• Work instructions
Below are the entries; determine how many of their lines contain the string "radius" and give that figure alone.

[Dataset Boundary: Start]

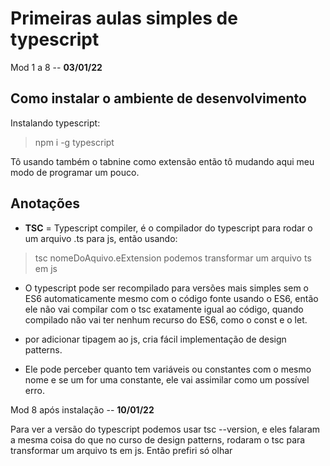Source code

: # Primeiras aulas simples de typescript

Mod 1 a 8 -- **03/01/22**

## Como instalar o ambiente de desenvolvimento

Instalando typescript:  
> npm i -g typescript

Tô usando também o tabnine como extensão então tô mudando aqui meu modo de programar um pouco.

## Anotações

* **TSC** = Typescript compiler, é o compilador do typescript para rodar o um arquivo .ts para js, então usando:

>tsc nomeDoAquivo.eExtension
podemos transformar um arquivo ts em js

* O typescript pode ser recompilado para versões mais simples sem o ES6 automaticamente mesmo com o código fonte usando o ES6, então ele não vai compilar com o tsc exatamente igual ao código, quando compilado não vai ter nenhum recurso do ES6, como o const e o let.

* por adicionar tipagem ao js, cria fácil implementação de design patterns.

* Ele pode perceber quanto tem variáveis ou constantes com o mesmo nome e se um for uma constante, ele vai assimilar como um possível erro.

Mod 8 após instalação -- **10/01/22**

Para ver a versão do typescript podemos usar tsc --version, e eles falaram a mesma coisa do que no curso de design patterns, rodaram o tsc para transformar um arquivo ts em js. Então prefiri só olhar
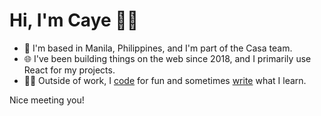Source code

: # Hi, I'm Caye 👋🏽
- 📌 I'm based in Manila, Philippines, and I'm part of the Casa team.
- 🌐 I've been building things on the web since 2018, and I primarily use React for my projects.
- 👩🏽 Outside of work, I [code](https://github.com/cayeborreo) for fun and sometimes [write](https://mcborreo.medium.com) what I learn.

Nice meeting you!

<!---
caye-telus/caye-telus is a ✨ special ✨ repository because its `README.md` (this file) appears on your GitHub profile.
You can click the Preview link to take a look at your changes.
--->
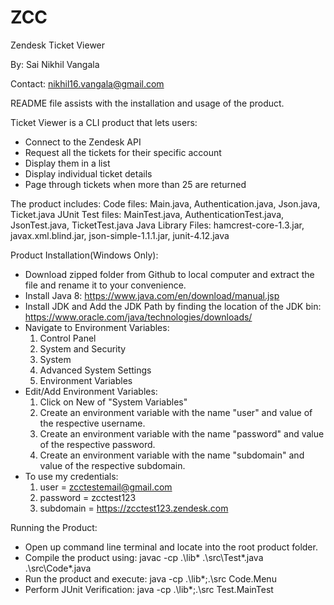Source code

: # ZCC
Zendesk Ticket Viewer

By: Sai Nikhil Vangala

Contact: nikhil16.vangala@gmail.com


README file assists with the installation and usage of the product.


Ticket Viewer is a CLI product that lets users:
* Connect to the Zendesk API
* Request all the tickets for their specific account
* Display them in a list
* Display individual ticket details
* Page through tickets when more than 25 are returned

The product includes:
Code files: Main.java, Authentication.java, Json.java, Ticket.java
JUnit Test files: MainTest.java, AuthenticationTest.java, JsonTest.java, TicketTest.java
Java Library Files: hamcrest-core-1.3.jar, javax.xml.blind.jar, json-simple-1.1.1.jar, junit-4.12.java

Product Installation(Windows Only):
* Download zipped folder from Github to local computer and extract the file and rename it to your convenience.
* Install Java 8: https://www.java.com/en/download/manual.jsp
* Install JDK and Add the JDK Path by finding the location of the JDK bin: https://www.oracle.com/java/technologies/downloads/
* Navigate to Environment Variables:
    1) Control Panel
    2) System and Security
    3) System
    4) Advanced System Settings
    5) Environment Variables
* Edit/Add Environment Variables:
    1) Click on New of "System Variables"
    2) Create an environment variable with the name "user" and value of the respective username.
    3) Create an environment variable with the name "password" and value of the respective password.
    4) Create an environment variable with the name "subdomain" and value of the respective subdomain.
* To use my credentials:
    1) user = zcctestemail@gmail.com
    2) password = zcctest123
    3) subdomain = https://zcctest123.zendesk.com

Running the Product:
* Open up command line terminal and locate into the root product folder.
* Compile the product using: javac -cp .\lib\* .\src\Test\*.java .\src\Code\*.java
* Run the product and execute: java -cp .\lib\*;.\src Code.Menu
* Perform JUnit Verification: java -cp .\lib\*;.\src Test.MainTest

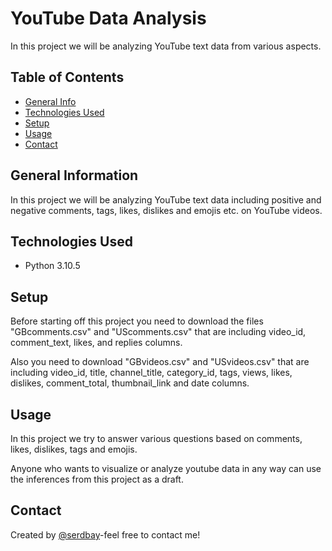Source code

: # YouTube Data Analysis
In this project we will be analyzing YouTube text data from various aspects.

## Table of Contents
* [General Info](#general-information)
* [Technologies Used](#technologies-used)
* [Setup](#setup)
* [Usage](#usage)
* [Contact](#contact)

## General Information
In this project we will be analyzing YouTube text data including positive and negative comments, tags, likes, dislikes and emojis etc. on YouTube videos.

## Technologies Used
- Python 3.10.5

## Setup
Before starting off this project you need to download the files "GBcomments.csv" and "UScomments.csv" that are including video_id, comment_text, likes, and replies columns. 

Also you need to download "GBvideos.csv" and "USvideos.csv" that are including video_id, title, channel_title, category_id, tags, views, likes, dislikes, comment_total, thumbnail_link and date columns.

## Usage
In this project we try to answer various questions based on comments, likes, dislikes, tags and emojis.

Anyone who wants to visualize or analyze youtube data in any way can use the inferences from this project as a draft.

## Contact
Created by [@serdbay](https://github.com/serdbay)-feel free to contact me!




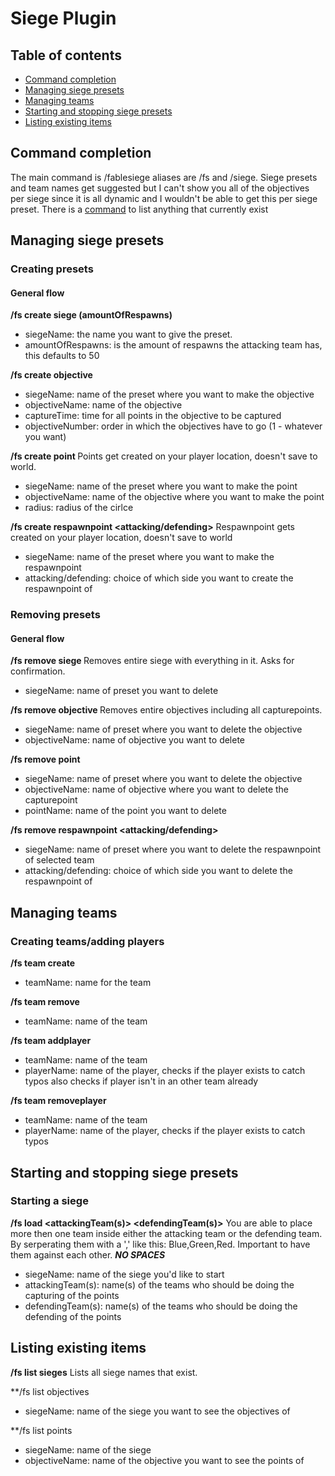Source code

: # Siege Plugin
## Table of contents

- [Command completion](#command-completion)
- [Managing siege presets](#managing-siege-presets)
- [Managing teams](#managing-teams)
- [Starting and stopping siege presets](#starting-and-stopping)
- [Listing existing items](#listing-existing-items)

## Command completion

The main command is /fablesiege aliases are /fs and /siege.
Siege presets and team names get suggested but I can't show you all of the objectives per siege since it is all dynamic and I wouldn't be able to get this per siege preset. There is a [command](#listing-existing-items) to list anything that currently exist 

## Managing siege presets
### Creating presets
#### General flow

**/fs create siege <siegeName> (amountOfRespawns)**
-   siegeName: the name you want to give the preset.
-   amountOfRespawns: is the amount of respawns the attacking team has, this defaults to 50

**/fs create objective <siegeName> <objectiveName> <captureTime> <objectiveNumber>**
-   siegeName: name of the preset where you want to make the objective
-   objectiveName: name of the objective 
-   captureTime: time for all points in the objective to be captured
-   objectiveNumber: order in which the objectives have to go (1 - whatever you want)

**/fs create point <siegeName> <objectiveName> <pointName> <radius>**
Points get created on your player location, doesn't save to world.
-   siegeName: name of the preset where you want to make the point
-   objectiveName: name of the objective where you want to make the point
-   radius: radius of the cirlce

**/fs create respawnpoint <siege> <attacking/defending>**
Respawnpoint gets created on your player location, doesn't save to world
-   siegeName: name of the preset where you want to make the respawnpoint
-   attacking/defending: choice of which side you want to create the respawnpoint of

### Removing presets
#### General flow

**/fs remove siege <siegeName>**
Removes entire siege with everything in it. Asks for confirmation.
-   siegeName: name of preset you want to delete

**/fs remove objective <siegeName> <objectiveName>**
Removes entire objectives including all capturepoints.
-   siegeName: name of preset where you want to delete the objective
-   objectiveName: name of objective you want to delete

**/fs remove point <siegeName> <objectiveName> <pointName>**
-   siegeName: name of preset where you want to delete the objective
-   objectiveName: name of objective where you want to delete the capturepoint
-   pointName: name of the point you want to delete

**/fs remove respawnpoint <siegeName> <attacking/defending>**
-   siegeName: name of preset where you want to delete the respawnpoint of selected team
-   attacking/defending: choice of which side you want to delete the respawnpoint of

## Managing teams
### Creating teams/adding players

**/fs team create <teamName>**
-   teamName: name for the team

**/fs team remove <teamName>**
-   teamName: name of the team

**/fs team addplayer <teamName> <playerName>**
-   teamName: name of the team
-   playerName: name of the player, checks if the player exists to catch typos also checks if player isn't in an other team already

**/fs team removeplayer <teamName> <playerName>**
-   teamName: name of the team
-   playerName: name of the player, checks if the player exists to catch typos

## Starting and stopping siege presets
### Starting a siege

**/fs load <siegeName> <attackingTeam(s)> <defendingTeam(s)>**
You are able to place more then one team inside either the attacking team or the defending team. By serperating them with a ',' like this: Blue,Green,Red. Important to have them against each other. ***NO SPACES***
-   siegeName: name of the siege you'd like to start 
-   attackingTeam(s): name(s) of the teams who should be doing the capturing of the points
-   defendingTeam(s): name(s) of the teams who should be doing the defending of the points

## Listing existing items

**/fs list sieges**
Lists all siege names that exist.

**/fs list objectives <siegeName>
-   siegeName: name of the siege you want to see the objectives of

**/fs list points <siegeName> <objectiveName>
-   siegeName: name of the siege
-   objectiveName: name of the objective you want to see the points of

  


    
















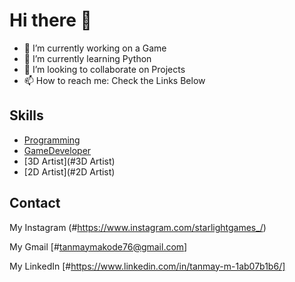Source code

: # Hi there 👋

- 🔭 I’m currently working on a Game
- 🌱 I’m currently learning Python
- 👯 I’m looking to collaborate on Projects
- 📫 How to reach me: Check the Links Below 

## Skills
* [Programming](#Programming)    
* [GameDeveloper](#GameDeveloper)           
* [3D Artist](#3D Artist)
* [2D Artist](#2D Artist)


## Contact
My Instagram (#https://www.instagram.com/starlightgames_/) 

My Gmail [#tanmaymakode76@gmail.com]

My LinkedIn [#https://www.linkedin.com/in/tanmay-m-1ab07b1b6/]



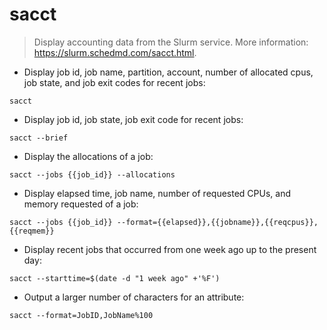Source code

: # sacct

> Display accounting data from the Slurm service.
> More information: <https://slurm.schedmd.com/sacct.html>.

- Display job id, job name, partition, account, number of allocated cpus, job state, and job exit codes for recent jobs:

`sacct`

- Display job id, job state, job exit code for recent jobs:

`sacct --brief`

- Display the allocations of a job:

`sacct --jobs {{job_id}} --allocations`

- Display elapsed time, job name, number of requested CPUs, and memory requested of a job:

`sacct --jobs {{job_id}} --format={{elapsed}},{{jobname}},{{reqcpus}},{{reqmem}}`

- Display recent jobs that occurred from one week ago up to the present day:

`sacct --starttime=$(date -d "1 week ago" +'%F')`

- Output a larger number of characters for an attribute:

`sacct --format=JobID,JobName%100`
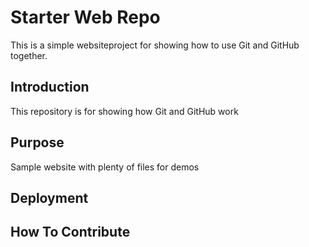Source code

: # Starter Web Repo

This is a simple websiteproject for showing how to use Git and GitHub together.

## Introduction

This repository is for showing how Git and GitHub work

## Purpose

Sample website with plenty of files for demos

## Deployment

## How To Contribute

[Dataset Boundary: End]

• Solution to this task
2